The reason is that while the plain, barebones text descriptions of charts and graphs that Smart Narratives offers get the job done, if you punch up that writing style with some sparkle and wit from a pro writer, you’ll find that the text reports Smart Narratives generates grab a worker’s attention much more forcefully, hold it longer, and better ensure that the key insights your employees need in order to make informed decisions stay top of mind.

Put another way: You wouldn’t hire Hemingway to paint the Sistine Chapel, and you wouldn’t hire Michelangelo to write The Sun Also Rises, so don’t task your graphics pro to punch up the writing that you find in Smart Narratives unless that person also happens to be a crack writer. Instead, hire or task a pro writer (preferably one who has a background in business feature journalism) who can work with your business analytics people to truly make the AI-generated templates behind your auto-generated reports sing.

Feature journalists are trained to engage and entertain, and they’re trained to do so without resorting to hype, distortion or fabrication. Those are the key traits you’re looking for in the template author behind your company reports.

The bottom line on the advent of the Smart Narratives tool? For companies looking to get a taste of how AI-generated company reports work and how auto-written analysis of company insights can turbocharge the speed at which business analysis can be communicated throughout a business, Microsoft’s Smart Narratives tool is a great place to start.

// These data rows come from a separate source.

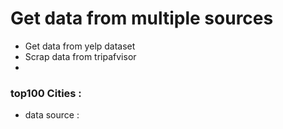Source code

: # Get data from multiple sources
- Get data from yelp dataset
- Scrap data from tripafvisor
- 

### top100 Cities :
- data source : 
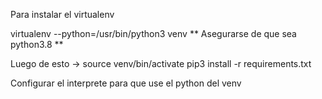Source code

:Para instalar el virtualenv

virtualenv --python=/usr/bin/python3 venv
** Asegurarse de que sea python3.8 **

Luego de esto -> source venv/bin/activate
pip3 install -r requirements.txt

Configurar el interprete para que use el python del venv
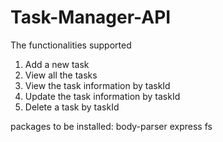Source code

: # Task-Manager-API

The functionalities supported
1. Add a new task
2. View all the tasks
3. View the task information by taskId
4. Update the task information by taskId
5. Delete a task by taskId

packages to be installed:
body-parser
express
fs



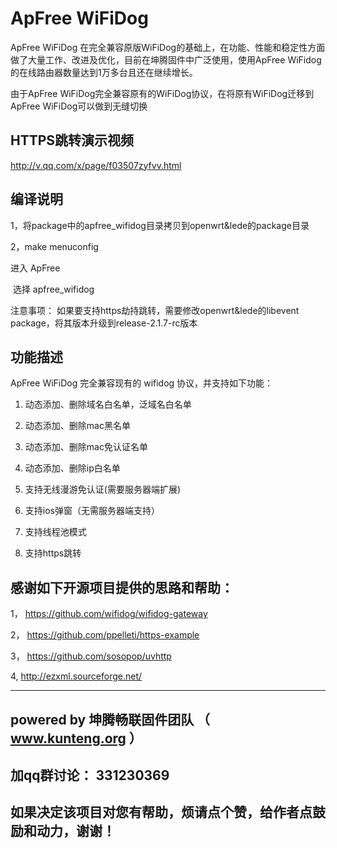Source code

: # ApFree WiFiDog
ApFree WiFiDog 在完全兼容原版WiFiDog的基础上，在功能、性能和稳定性方面做了大量工作、改进及优化，目前在坤腾固件中广泛使用，使用ApFree WiFidog的在线路由器数量达到1万多台且还在继续增长。

由于ApFree WiFiDog完全兼容原有的WiFiDog协议，在将原有WiFiDog迁移到ApFree WiFiDog可以做到无缝切换

## HTTPS跳转演示视频

http://v.qq.com/x/page/f03507zyfvv.html

## 编译说明
1，将package中的apfree_wifidog目录拷贝到openwrt&lede的package目录

2，make menuconfig

  进入 ApFree
  
  选择 apfree_wifidog

注意事项：
如果要支持https劫持跳转，需要修改openwrt&lede的libevent package，将其版本升级到release-2.1.7-rc版本

## 功能描述

ApFree WiFiDog 完全兼容现有的 wifidog 协议，并支持如下功能：

1. 动态添加、删除域名白名单，泛域名白名单

2. 动态添加、删除mac黑名单

3. 动态添加、删除mac免认证名单

4. 动态添加、删除ip白名单

5. 支持无线漫游免认证(需要服务器端扩展)

6. 支持ios弹窗（无需服务器端支持）

7. 支持线程池模式

8. 支持https跳转


## 感谢如下开源项目提供的思路和帮助：

1， https://github.com/wifidog/wifidog-gateway  

2， https://github.com/ppelleti/https-example

3， https://github.com/sosopop/uvhttp

4, http://ezxml.sourceforge.net/

----

## powered by 坤腾畅联固件团队 （ www.kunteng.org ）
## 加qq群讨论： 331230369 

## 如果决定该项目对您有帮助，烦请点个赞，给作者点鼓励和动力，谢谢！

Over the long term, however, you’ll also want to take a look at similar AI auto-report writing tools offered by pioneers in the field, including Arria NLG (www.arria.com), AX Semantics (https://en.ax-semantics.com), Yseop (www.yseop.com), Narrative Science (https://narrativescience.com), Automated Insights (https://automatedinsights.
com
), Narrativa (www.narrativa.com), United Robots (www.unitedrobots.ai) and vPhrase (www.vphrase.com).

These companies have been working at commercialized AI-generated writing much longer than Microsoft, and they may have solutions that are more to your liking, including AI-generated writing add-ins of their solutions that work with a number of business intelligence programs, including Microstrategy, Alik, Spotfire, SAP, Tableau and Microsoft Power BI.

Joe Dysart is an internet speaker and business consultant based in Manhattan.